Design decisions have turned on far less than that. Obviously this design protocol will be
adopted for turbines generally and plausibly the differential is sufficient to
justify refitting present systems were practical.
More likely though, with money
now going into tidal turbines, this system may make that industry work as that
most approaches the operating conditions experienced by the basking shark
Without question, taking power
from water flow needs to be carefully managed through design. The actual speeds are quite slow though the effective
reaction mass is large and compression is not a usable factor. Thus any disturbance in the flow design bleeds
of energy.
Filter feeding basking shark inspires more efficient hydroelectric
turbine
By Darren
Quick
00:03 February 7, 2011
Studying the bumpy protrusions on the fins of humpback whales has
already led to more efficient wind and tidal power turbines and now nature is once again the
source of inspiration for a new and more efficient hydroelectric turbine. The
latest source of biomimicry is the basking shark, which industrial design
student Anthony Reale has borrowed from to create "strait power," a
water-powered turbine generator that tests have shown is 40 percent more
efficient than current designs.
Despite being the second largest shark in the ocean, the basking shark
is generally considered harmless to humans as it is a filter feeder. It swims
with its mouth open to sift zooplankton, small fish and invertebrates from the
water before the water is expelled through extended gill slits that nearly
encircle its whole head. Although this flow of water assists in the shark’s
swimming, Reale recognized that the shape of the shark’s body also played an
important role.
With the basking shark’s jaw able to stretch up to 1.2 meter (3.9 ft)
in width, a pressure differential is created as the shark swims.

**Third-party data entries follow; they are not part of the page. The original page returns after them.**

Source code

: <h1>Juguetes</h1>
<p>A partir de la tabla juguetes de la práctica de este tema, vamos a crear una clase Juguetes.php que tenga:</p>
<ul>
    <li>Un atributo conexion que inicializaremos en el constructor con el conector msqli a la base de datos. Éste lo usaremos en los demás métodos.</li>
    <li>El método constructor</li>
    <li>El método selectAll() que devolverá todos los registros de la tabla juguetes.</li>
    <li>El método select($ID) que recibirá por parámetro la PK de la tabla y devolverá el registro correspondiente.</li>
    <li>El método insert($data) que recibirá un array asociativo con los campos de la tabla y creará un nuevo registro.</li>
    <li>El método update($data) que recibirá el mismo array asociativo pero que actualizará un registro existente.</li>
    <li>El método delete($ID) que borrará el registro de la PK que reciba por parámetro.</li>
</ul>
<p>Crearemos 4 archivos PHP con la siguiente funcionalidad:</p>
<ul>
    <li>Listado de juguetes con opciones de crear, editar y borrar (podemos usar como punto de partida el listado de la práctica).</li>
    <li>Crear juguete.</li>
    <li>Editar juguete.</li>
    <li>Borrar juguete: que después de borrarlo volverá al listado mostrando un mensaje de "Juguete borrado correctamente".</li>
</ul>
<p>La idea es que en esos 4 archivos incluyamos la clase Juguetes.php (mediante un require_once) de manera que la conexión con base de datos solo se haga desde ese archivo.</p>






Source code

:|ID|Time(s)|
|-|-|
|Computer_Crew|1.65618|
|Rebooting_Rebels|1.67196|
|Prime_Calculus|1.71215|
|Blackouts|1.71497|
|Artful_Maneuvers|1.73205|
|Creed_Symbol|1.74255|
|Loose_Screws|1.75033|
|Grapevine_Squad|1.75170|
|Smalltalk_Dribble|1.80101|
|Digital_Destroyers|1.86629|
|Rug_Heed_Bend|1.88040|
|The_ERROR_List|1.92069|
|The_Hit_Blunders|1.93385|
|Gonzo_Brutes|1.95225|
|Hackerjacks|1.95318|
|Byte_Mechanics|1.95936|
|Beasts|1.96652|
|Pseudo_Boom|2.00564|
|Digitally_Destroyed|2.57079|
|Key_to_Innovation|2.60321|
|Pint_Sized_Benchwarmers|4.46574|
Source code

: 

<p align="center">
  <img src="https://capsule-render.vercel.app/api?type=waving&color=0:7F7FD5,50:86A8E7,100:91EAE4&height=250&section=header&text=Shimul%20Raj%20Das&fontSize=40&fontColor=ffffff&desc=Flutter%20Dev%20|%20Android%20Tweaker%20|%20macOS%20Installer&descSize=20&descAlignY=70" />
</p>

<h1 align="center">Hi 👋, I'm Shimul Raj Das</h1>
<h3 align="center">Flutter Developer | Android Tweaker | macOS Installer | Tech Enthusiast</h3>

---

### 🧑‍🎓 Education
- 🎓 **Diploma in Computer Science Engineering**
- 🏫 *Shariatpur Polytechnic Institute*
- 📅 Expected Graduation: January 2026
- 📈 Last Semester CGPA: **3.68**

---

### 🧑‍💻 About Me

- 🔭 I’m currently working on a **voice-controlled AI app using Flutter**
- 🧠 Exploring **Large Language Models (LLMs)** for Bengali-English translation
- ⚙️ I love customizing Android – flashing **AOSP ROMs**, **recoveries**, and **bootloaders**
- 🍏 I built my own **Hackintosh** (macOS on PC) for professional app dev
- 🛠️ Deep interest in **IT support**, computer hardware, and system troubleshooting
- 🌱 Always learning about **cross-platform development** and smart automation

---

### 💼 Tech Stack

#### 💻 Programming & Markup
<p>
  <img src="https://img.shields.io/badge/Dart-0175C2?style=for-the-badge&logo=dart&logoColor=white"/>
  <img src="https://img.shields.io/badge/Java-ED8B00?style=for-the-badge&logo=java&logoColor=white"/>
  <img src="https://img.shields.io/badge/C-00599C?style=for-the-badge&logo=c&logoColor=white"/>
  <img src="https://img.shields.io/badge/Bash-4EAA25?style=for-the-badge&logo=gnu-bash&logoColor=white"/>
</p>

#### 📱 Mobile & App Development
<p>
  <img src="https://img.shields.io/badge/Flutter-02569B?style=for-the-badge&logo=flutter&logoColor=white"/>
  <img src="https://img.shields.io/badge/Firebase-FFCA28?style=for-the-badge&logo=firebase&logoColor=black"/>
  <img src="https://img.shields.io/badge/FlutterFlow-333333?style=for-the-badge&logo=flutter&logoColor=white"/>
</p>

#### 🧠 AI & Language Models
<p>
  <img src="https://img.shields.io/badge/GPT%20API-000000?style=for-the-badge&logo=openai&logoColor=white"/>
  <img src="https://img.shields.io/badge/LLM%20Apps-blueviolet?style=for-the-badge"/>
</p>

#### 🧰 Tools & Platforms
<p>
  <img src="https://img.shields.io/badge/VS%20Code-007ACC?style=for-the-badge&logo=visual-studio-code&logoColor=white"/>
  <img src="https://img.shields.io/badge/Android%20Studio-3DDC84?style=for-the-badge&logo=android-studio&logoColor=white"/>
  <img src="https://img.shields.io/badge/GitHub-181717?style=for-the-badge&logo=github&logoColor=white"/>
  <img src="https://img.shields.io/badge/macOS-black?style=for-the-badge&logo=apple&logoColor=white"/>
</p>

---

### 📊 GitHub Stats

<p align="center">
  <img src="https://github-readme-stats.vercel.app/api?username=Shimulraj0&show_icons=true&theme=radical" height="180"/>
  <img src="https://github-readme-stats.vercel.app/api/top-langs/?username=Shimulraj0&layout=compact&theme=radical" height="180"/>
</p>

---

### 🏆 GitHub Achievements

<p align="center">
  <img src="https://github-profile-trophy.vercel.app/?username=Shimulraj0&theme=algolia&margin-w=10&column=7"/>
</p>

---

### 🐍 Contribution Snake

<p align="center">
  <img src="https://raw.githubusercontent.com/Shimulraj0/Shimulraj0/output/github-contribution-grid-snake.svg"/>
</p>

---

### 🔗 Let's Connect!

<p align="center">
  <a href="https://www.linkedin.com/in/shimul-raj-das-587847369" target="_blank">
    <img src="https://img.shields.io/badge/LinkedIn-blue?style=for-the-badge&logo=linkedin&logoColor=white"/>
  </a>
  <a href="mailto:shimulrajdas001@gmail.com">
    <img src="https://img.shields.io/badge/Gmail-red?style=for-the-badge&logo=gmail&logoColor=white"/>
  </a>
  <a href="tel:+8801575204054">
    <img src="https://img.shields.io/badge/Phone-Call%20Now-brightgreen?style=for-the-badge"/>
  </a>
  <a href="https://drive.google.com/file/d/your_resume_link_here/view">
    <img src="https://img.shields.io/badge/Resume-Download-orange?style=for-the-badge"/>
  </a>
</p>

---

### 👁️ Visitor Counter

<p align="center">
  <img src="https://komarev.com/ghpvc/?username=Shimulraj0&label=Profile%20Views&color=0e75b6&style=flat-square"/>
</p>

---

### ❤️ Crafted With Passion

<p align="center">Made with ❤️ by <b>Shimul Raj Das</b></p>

As with the
wings of an airplane, the water pressure is greater along the straight bottom,
while the curved surface of the shark’s body increases the distance the water
has to travel, resulting in lower pressure across the shark’s top.
This pressure differential helps draw the water out of the basking
shark’s gills and allows the basking shark to be only filter feeder shark that
relies solely on the passive flow of water through its pharynx to feed. Other
filter feeder sharks, the whale shark and megamouth shark, assist the process
by suction or actively pumping water into their pharynxes.
With this in mind, Reale designed his ‘Strait Power’ turbine with a
double converging nozzle or an opening within an opening. The water enters the
turbine through the first opening and the second nozzle – like the shark’s
gills – compresses the water and creates a low-pressure zone to draw the water
through and generate more energy.
Reale came up with the design for his senior project at the College for
Creative Studies (CCS) in Detroit and recently had the opportunity to put it to
the test at the University of Michigan’s (UM) Marine Hydrodynamics Laboratory.
The UM researchers with whom Reale collaborated were interested as they had
been working on something similar to provide power for remote research camps in
Alaska .
Subjected to 200 hours of testing in UM’s 100-yard-long (91 m),
22-foot-wide (6.7 m), 10-foot-deep (3 m) tow tank, Reale’s 900-pound (408 kg)
turbine model made mostly of wood, screwed together and sealed with marine
paint came out looking battered and bruised. But the results were promising
with the researchers saying the design improved the power output of a single
blade by around 40 percent – a figure that Reale expects to improve upon with
future versions.
Reale has filed a patent for the technology and has designed five
potential commercial uses of the Strait Power system ranging from a portable and
collapsible version for charging small electrical devices designed for outdoor
and military use, up to industrial versions with 10-foot (3 m) diameter blades
for powering high-power electrical generators of 40,000 watts and higher.